Problem to work on> Each line below should be reproduced without any alteration.

Records supplied>
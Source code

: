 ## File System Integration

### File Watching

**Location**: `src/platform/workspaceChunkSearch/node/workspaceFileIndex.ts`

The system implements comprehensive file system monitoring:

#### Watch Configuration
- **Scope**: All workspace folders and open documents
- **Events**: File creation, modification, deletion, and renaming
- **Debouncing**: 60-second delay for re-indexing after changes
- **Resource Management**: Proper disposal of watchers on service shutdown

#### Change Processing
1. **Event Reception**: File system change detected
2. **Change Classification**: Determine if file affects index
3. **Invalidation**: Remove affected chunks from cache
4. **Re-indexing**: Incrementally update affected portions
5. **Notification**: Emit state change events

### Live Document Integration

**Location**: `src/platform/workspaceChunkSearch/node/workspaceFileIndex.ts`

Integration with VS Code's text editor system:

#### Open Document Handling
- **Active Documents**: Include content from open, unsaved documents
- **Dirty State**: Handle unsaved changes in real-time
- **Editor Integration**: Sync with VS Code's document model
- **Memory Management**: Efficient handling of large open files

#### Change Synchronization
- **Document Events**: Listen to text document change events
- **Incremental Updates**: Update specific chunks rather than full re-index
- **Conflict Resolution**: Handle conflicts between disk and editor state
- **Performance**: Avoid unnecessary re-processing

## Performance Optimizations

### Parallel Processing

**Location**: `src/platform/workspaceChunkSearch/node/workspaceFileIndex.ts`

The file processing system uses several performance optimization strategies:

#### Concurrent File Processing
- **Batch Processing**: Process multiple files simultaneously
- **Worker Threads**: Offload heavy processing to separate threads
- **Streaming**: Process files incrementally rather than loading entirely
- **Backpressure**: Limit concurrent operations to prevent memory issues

Response area>
Source code

: ## File System Integration

### File Watching

**Location**: `src/platform/workspaceChunkSearch/node/workspaceFileIndex.ts`

The system implements comprehensive file system monitoring:

#### Watch Configuration
- **Scope**: All workspace folders and open documents
- **Events**: File creation, modification, deletion, and renaming
- **Debouncing**: 60-second delay for re-indexing after changes
- **Resource Management**: Proper disposal of watchers on service shutdown

#### Change Processing
1. **Event Reception**: File system change detected
2. **Change Classification**: Determine if file affects index
3. **Invalidation**: Remove affected chunks from cache
4. **Re-indexing**: Incrementally update affected portions
5. **Notification**: Emit state change events

### Live Document Integration

**Location**: `src/platform/workspaceChunkSearch/node/workspaceFileIndex.ts`

Integration with VS Code's text editor system:

#### Open Document Handling
- **Active Documents**: Include content from open, unsaved documents
- **Dirty State**: Handle unsaved changes in real-time
- **Editor Integration**: Sync with VS Code's document model
- **Memory Management**: Efficient handling of large open files

#### Change Synchronization
- **Document Events**: Listen to text document change events
- **Incremental Updates**: Update specific chunks rather than full re-index
- **Conflict Resolution**: Handle conflicts between disk and editor state
- **Performance**: Avoid unnecessary re-processing

## Performance Optimizations

### Parallel Processing

**Location**: `src/platform/workspaceChunkSearch/node/workspaceFileIndex.ts`

The file processing system uses several performance optimization strategies:

#### Concurrent File Processing
- **Batch Processing**: Process multiple files simultaneously
- **Worker Threads**: Offload heavy processing to separate threads
- **Streaming**: Process files incrementally rather than loading entirely
- **Backpressure**: Limit concurrent operations to prevent memory issues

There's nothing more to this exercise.